Records to process.

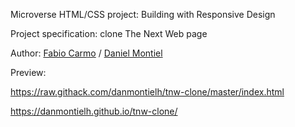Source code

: Microverse HTML/CSS project: Building with Responsive Design

Project specification: clone The Next Web page

Author: <a href="https://github.com/madcido">Fabio Carmo</a> / <a href="https://github.com/danmontielh">Daniel Montiel</a>

Preview:

https://raw.githack.com/danmontielh/tnw-clone/master/index.html

https://danmontielh.github.io/tnw-clone/
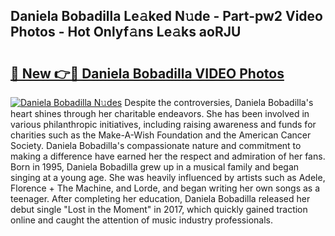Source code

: ## Daniela Bobadilla Le𝚊ked N𝚞de - Part-pw2 Video Photos - Hot Onlyf𝚊ns Le𝚊ks aoRJU

# <h2><a href="http://ab32095.deff.icu/?id=Daniela+Bobadilla">🔗 New 👉🔴 Daniela Bobadilla VIDEO Photos</a></h2>

[![Daniela Bobadilla N𝚞des](https://i.imgur.com/rIISA9y.gif)](http://ab32095.deff.icu/?id=Daniela+Bobadilla)
Despite the controversies, Daniela Bobadilla's heart shines through her charitable endeavors. She has been involved in various philanthropic initiatives, including raising awareness and funds for charities such as the Make-A-Wish Foundation and the American Cancer Society. Daniela Bobadilla's compassionate nature and commitment to making a difference have earned her the respect and admiration of her fans. Born in 1995, Daniela Bobadilla grew up in a musical family and began singing at a young age. She was heavily influenced by artists such as Adele, Florence + The Machine, and Lorde, and began writing her own songs as a teenager. After completing her education, Daniela Bobadilla released her debut single "Lost in the Moment" in 2017, which quickly gained traction online and caught the attention of music industry professionals.
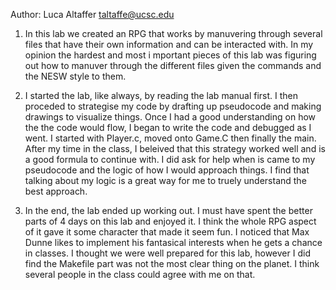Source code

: Author: Luca Altaffer taltaffe@ucsc.edu

1. In this lab we created an RPG that works by manuvering through several files that have their own information and can be interacted with. In my opinion the hardest and most i mportant pieces of this lab was figuring out how to manuver through the different files given the commands and the NESW style to them. 

2. I started the lab, like always, by reading the lab manual first. I then proceded to strategise my code by drafting up pseudocode and making drawings to visualize things. Once I had a good understanding on how the the code would flow, I began to write the code and debugged as I went. I started with Player.c, moved onto Game.C then finally the main. After my time in the class, I beleived that this strategy worked well and is a good formula to continue with. I did ask for help when is came to my pseudocode and the logic of how I would approach things. I find that talking about my logic is a great way for me to truely understand the best approach.

3. In the end, the lab ended up working out. I must have spent the better parts of 4 days on this lab and enjoyed it. I think the whole RPG aspect of it gave it some character that made it seem fun. I noticed that Max Dunne likes to implement his fantasical interests when he gets a chance in classes. I thought we were well prepared for this lab, however I did find the Makefile part was not the most clear thing on the planet. I think several people in the class could agree with me on that. 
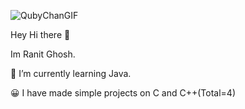 ![QubyChanGIF](https://user-images.githubusercontent.com/104568301/176620327-9e526466-0251-43ee-bfe3-f10a3b0f749b.gif)

Hey Hi there 👋

Im Ranit Ghosh.

🔭 I’m currently learning Java.

😀 I have made simple projects on C and C++(Total=4)
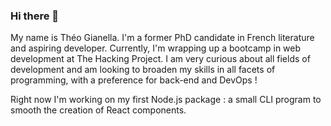 ### Hi there 👋

My name is Théo Gianella. I'm a former PhD candidate in French literature and aspiring developer. Currently, I'm wrapping up a bootcamp in web development at The Hacking Project. I am very curious about all fields of development and am looking to broaden my skills in all facets of programming, with a preference for back-end and DevOps !

Right now I'm working on my first Node.js package : a small CLI program to smooth the creation of React components.

<!--
**TGianella/TGIanella** is a ✨ _special_ ✨ repository because its `README.md` (this file) appears on your GitHub profile.

Here are some ideas to get you started:

- 🔭 I’m currently working on ...
- 🌱 I’m currently learning ...
- 👯 I’m looking to collaborate on ...
- 🤔 I’m looking for help with ...
- 💬 Ask me about ...
- 📫 How to reach me: ...
- 😄 Pronouns: ...
- ⚡ Fun fact: ...
-->
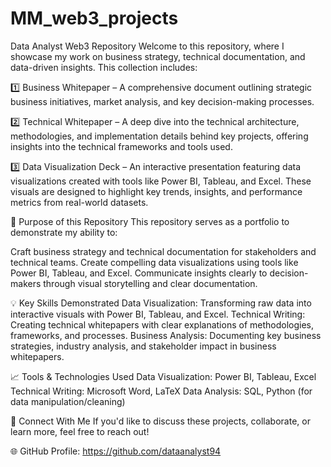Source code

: # MM_web3_projects
Data Analyst Web3 Repository
Welcome to this repository, where I showcase my work on business strategy, technical documentation, and data-driven insights. This collection includes:

1️⃣ Business Whitepaper – A comprehensive document outlining strategic business initiatives, market analysis, and key decision-making processes.

2️⃣ Technical Whitepaper – A deep dive into the technical architecture, methodologies, and implementation details behind key projects, offering insights into the technical frameworks and tools used.

3️⃣ Data Visualization Deck – An interactive presentation featuring data visualizations created with tools like Power BI, Tableau, and Excel. These visuals are designed to highlight key trends, insights, and performance metrics from real-world datasets.

🎯 Purpose of this Repository
This repository serves as a portfolio to demonstrate my ability to:

Craft business strategy and technical documentation for stakeholders and technical teams.
Create compelling data visualizations using tools like Power BI, Tableau, and Excel.
Communicate insights clearly to decision-makers through visual storytelling and clear documentation.

💡 Key Skills Demonstrated
Data Visualization: Transforming raw data into interactive visuals with Power BI, Tableau, and Excel.
Technical Writing: Creating technical whitepapers with clear explanations of methodologies, frameworks, and processes.
Business Analysis: Documenting key business strategies, industry analysis, and stakeholder impact in business whitepapers.

📈 Tools & Technologies Used
Data Visualization: Power BI, Tableau, Excel
Technical Writing: Microsoft Word, LaTeX
Data Analysis: SQL, Python (for data manipulation/cleaning)

🤝 Connect With Me
If you'd like to discuss these projects, collaborate, or learn more, feel free to reach out!

🌐 GitHub Profile: https://github.com/dataanalyst94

Exercise brief. Your answer should be one number: how many lines in the records above include "business".

Response box. 4